__Data extract__.

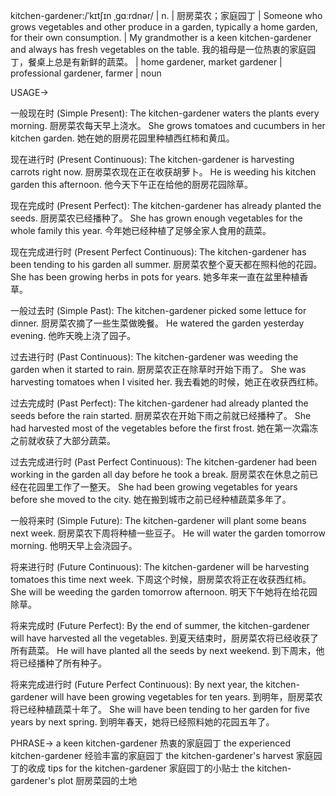 kitchen-gardener:/ˈkɪtʃɪn ˌɡɑːrdnər/ | n. |  厨房菜农；家庭园丁 | Someone who grows vegetables and other produce in a garden, typically a home garden, for their own consumption. | My grandmother is a keen kitchen-gardener and always has fresh vegetables on the table.  我的祖母是一位热衷的家庭园丁，餐桌上总是有新鲜的蔬菜。 |  home gardener, market gardener | professional gardener, farmer | noun

USAGE->

一般现在时 (Simple Present):
The kitchen-gardener waters the plants every morning. 厨房菜农每天早上浇水。
She grows tomatoes and cucumbers in her kitchen garden. 她在她的厨房花园里种植西红柿和黄瓜。

现在进行时 (Present Continuous):
The kitchen-gardener is harvesting carrots right now. 厨房菜农现在正在收获胡萝卜。
He is weeding his kitchen garden this afternoon. 他今天下午正在给他的厨房花园除草。

现在完成时 (Present Perfect):
The kitchen-gardener has already planted the seeds. 厨房菜农已经播种了。
She has grown enough vegetables for the whole family this year. 今年她已经种植了足够全家人食用的蔬菜。

现在完成进行时 (Present Perfect Continuous):
The kitchen-gardener has been tending to his garden all summer. 厨房菜农整个夏天都在照料他的花园。
She has been growing herbs in pots for years. 她多年来一直在盆里种植香草。

一般过去时 (Simple Past):
The kitchen-gardener picked some lettuce for dinner. 厨房菜农摘了一些生菜做晚餐。
He watered the garden yesterday evening. 他昨天晚上浇了园子。

过去进行时 (Past Continuous):
The kitchen-gardener was weeding the garden when it started to rain. 厨房菜农正在除草时开始下雨了。
She was harvesting tomatoes when I visited her. 我去看她的时候，她正在收获西红柿。

过去完成时 (Past Perfect):
The kitchen-gardener had already planted the seeds before the rain started. 厨房菜农在开始下雨之前就已经播种了。
She had harvested most of the vegetables before the first frost. 她在第一次霜冻之前就收获了大部分蔬菜。


过去完成进行时 (Past Perfect Continuous):
The kitchen-gardener had been working in the garden all day before he took a break. 厨房菜农在休息之前已经在花园里工作了一整天。
She had been growing vegetables for years before she moved to the city.  她在搬到城市之前已经种植蔬菜多年了。

一般将来时 (Simple Future):
The kitchen-gardener will plant some beans next week. 厨房菜农下周将种植一些豆子。
He will water the garden tomorrow morning. 他明天早上会浇园子。

将来进行时 (Future Continuous):
The kitchen-gardener will be harvesting tomatoes this time next week. 下周这个时候，厨房菜农将正在收获西红柿。
She will be weeding the garden tomorrow afternoon. 明天下午她将在给花园除草。

将来完成时 (Future Perfect):
By the end of summer, the kitchen-gardener will have harvested all the vegetables. 到夏天结束时，厨房菜农将已经收获了所有蔬菜。
He will have planted all the seeds by next weekend. 到下周末，他将已经播种了所有种子。


将来完成进行时 (Future Perfect Continuous):
By next year, the kitchen-gardener will have been growing vegetables for ten years. 到明年，厨房菜农将已经种植蔬菜十年了。
She will have been tending to her garden for five years by next spring. 到明年春天，她将已经照料她的花园五年了。


PHRASE->
a keen kitchen-gardener 热衷的家庭园丁
the experienced kitchen-gardener  经验丰富的家庭园丁
the kitchen-gardener's harvest  家庭园丁的收成
tips for the kitchen-gardener 家庭园丁的小贴士
the kitchen-gardener's plot 厨房菜园的土地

__Exercise instructions__. Count every line of the data above where "harvesting" appears, and give the total only.

__Solution for this task__. 3